World-wide, adolescents are recognized as an under-served population in oncology practice and research. They are understood as a distinct patient cohort when compared to both children and adults diagnosed with cancer. However, little is known about their experiences following a diagnosis of cancer. Approximately 412 adolescents are diagnosed with cancer each year in Canada. I hope that my research will expand understanding of their posttreatment experiences and inform interventions to psychosocially support them.

Why did you decide to pursue a graduate degree?

Early into my career, I hadn’t planned on pursuing a PhD. I was an established clinician in health care and loved being a front-line clinician. However, as I began to be confronted by both the unique needs of adolescents diagnosed with cancer and the current gaps in literature and practice, I knew that I wanted to add to the scholarship that would hopefully impact their quality of life and psychosocial outcomes.

Why did you choose to come to British Columbia and study at UBC?

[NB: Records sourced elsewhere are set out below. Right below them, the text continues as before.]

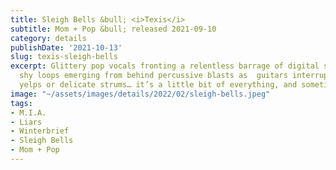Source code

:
 ```yaml
---
title: Sleigh Bells &bull; <i>Texis</i>
subtitle: Mom + Pop &bull; released 2021-09-10
category: details
publishDate: '2021-10-13'
slug: texis-sleigh-bells
excerpt: Glittery pop vocals fronting a relentless barrage of digital soundbites,
  shy loops emerging from behind percussive blasts as  guitars interrupt with fuzzed
  yelps or delicate strums… it’s a little bit of everything, and sometimes just enough.
image: "~/assets/images/details/2022/02/sleigh-bells.jpeg"
tags:
- M.I.A.
- Liars
- Winterbrief
- Sleigh Bells
- Mom + Pop
---
```


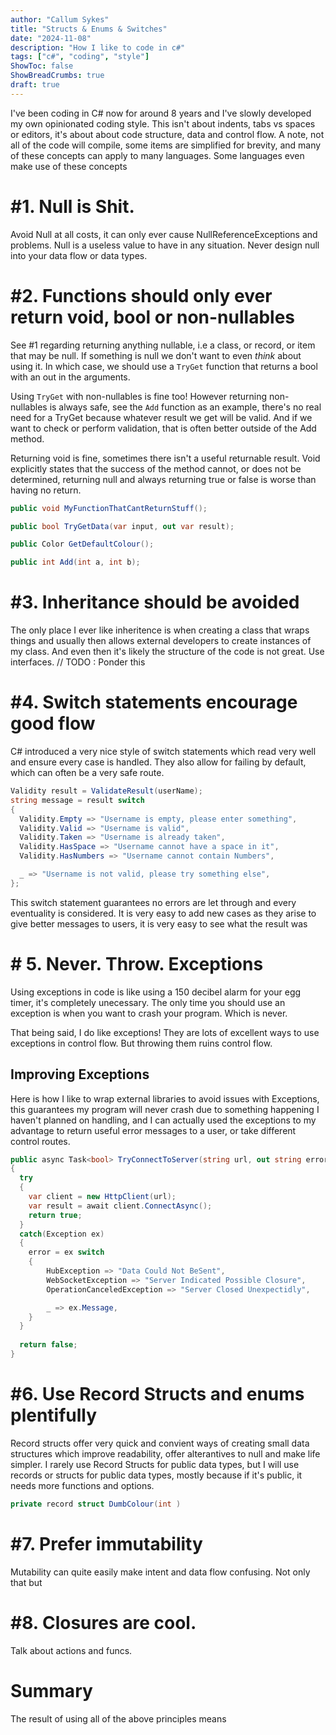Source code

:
 ```yaml
---
author: "Callum Sykes"
title: "Structs & Enums & Switches"
date: "2024-11-08"
description: "How I like to code in c#"
tags: ["c#", "coding", "style"]
ShowToc: false
ShowBreadCrumbs: true
draft: true
---
```


I've been coding in C# now for around 8 years and I've slowly developed my own opinionated coding style. This isn't about indents, tabs vs spaces or editors, it's about about code structure, data and control flow. A note, not all of the code will compile, some items are simplified for brevity, and many of these concepts can apply to many languages. Some languages even make use of these concepts 


# #1. Null is Shit.
Avoid Null at all costs, it can only ever cause NullReferenceExceptions and problems. Null is a useless value to have in any situation. Never design null into your data flow or data types.


# #2. Functions should only ever return void, bool or non-nullables
See #1 regarding returning anything nullable, i.e a class, or record, or item that may be null. If something is null we don't want to even _think_ about using it. In which case, we should use a `TryGet` function that returns a bool with an out in the arguments.

Using `TryGet` with non-nullables is fine too! However returning non-nullables is always safe, see the `Add` function as an example, there's no real need for a TryGet because whatever result we get will be valid. And if we want to check or perform validation, that is often better outside of the Add method.

Returning void is fine, sometimes there isn't a useful returnable result. Void explicitly states that the success of the method cannot, or does not be determined, returning null and always returning true or false is worse than having no return.


``` C#
public void MyFunctionThatCantReturnStuff();

public bool TryGetData(var input, out var result);

public Color GetDefaultColour();

public int Add(int a, int b);
```


# #3. Inheritance should be avoided
The only place I ever like inheritence is when creating a class that wraps things and usually then allows external developers to create instances of my class. And even then it's likely the structure of the code is not great. Use interfaces.
// TODO : Ponder this


# #4. Switch statements encourage good flow
C# introduced a very nice style of switch statements which read very well and ensure every case is handled. They also allow for failing by default, which can often be a very safe route.

``` c#
Validity result = ValidateResult(userName);
string message = result switch
{
  Validity.Empty => "Username is empty, please enter something",
  Validity.Valid => "Username is valid",
  Validity.Taken => "Username is already taken",
  Validity.HasSpace => "Username cannot have a space in it",
  Validity.HasNumbers => "Username cannot contain Numbers",

  _ => "Username is not valid, please try something else",
};
```
This switch statement guarantees no errors are let through and every eventuality is considered. It is very easy to add new cases as they arise to give better messages to users, it is very easy to see what the result was 


# # 5. Never. Throw. Exceptions
Using exceptions in code is like using a 150 decibel alarm for your egg timer, it's completely unecessary. The only time you should use an exception is when you want to crash your program. Which is never.

That being said, I do like exceptions! They are lots of excellent ways to use exceptions in control flow. But throwing them ruins control flow.

## Improving Exceptions
Here is how I like to wrap external libraries to avoid issues with Exceptions, this guarantees my program will never crash due to something happening I haven't planned on handling, and I can actually used the exceptions to my advantage to return useful error messages to a user, or take different control routes.

``` c#
public async Task<bool> TryConnectToServer(string url, out string errorMessage)
{
  try
  {
    var client = new HttpClient(url);
    var result = await client.ConnectAsync();
    return true;
  }
  catch(Exception ex)
  {
    error = ex switch
    {
        HubException => "Data Could Not BeSent",
        WebSocketException => "Server Indicated Possible Closure",
        OperationCanceledException => "Server Closed Unexpectidly",

        _ => ex.Message,
    }
  }
  
  return false;
}
```


# #6. Use Record Structs and enums plentifully
Record structs offer very quick and convient ways of creating small data structures which improve readability, offer alterantives to null and make life simpler. I rarely use Record Structs for public data types, but I will use records or structs for public data types, mostly because if it's public, it needs more functions and options.

``` c#
private record struct DumbColour(int )
```


# #7. Prefer immutability
Mutability can quite easily make intent and data flow confusing. Not only that but 


# #8. Closures are cool.
Talk about actions and funcs.


# Summary
The result of using all of the above principles means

UBC is an ideal research training environment. UBC has offered me an intersection of academic scholarship and clinical translation. As a clinician pursuing PhD research training, this was important to me. This intersection has been fostered by my supervisor and I am grateful to be in an academic environment that values this overlap.

 

What I love about the PSI program is the intentional value and commitment of linking researchers and their work to the public interest and realm. The PSI program helps shift the understanding of PhD research as having limited social impact. With the focus on moving academic research from academic to public spaces, the PSI supports the belief that PhD research conducted with the public, or larger society in mind, has meaning and potential for impact.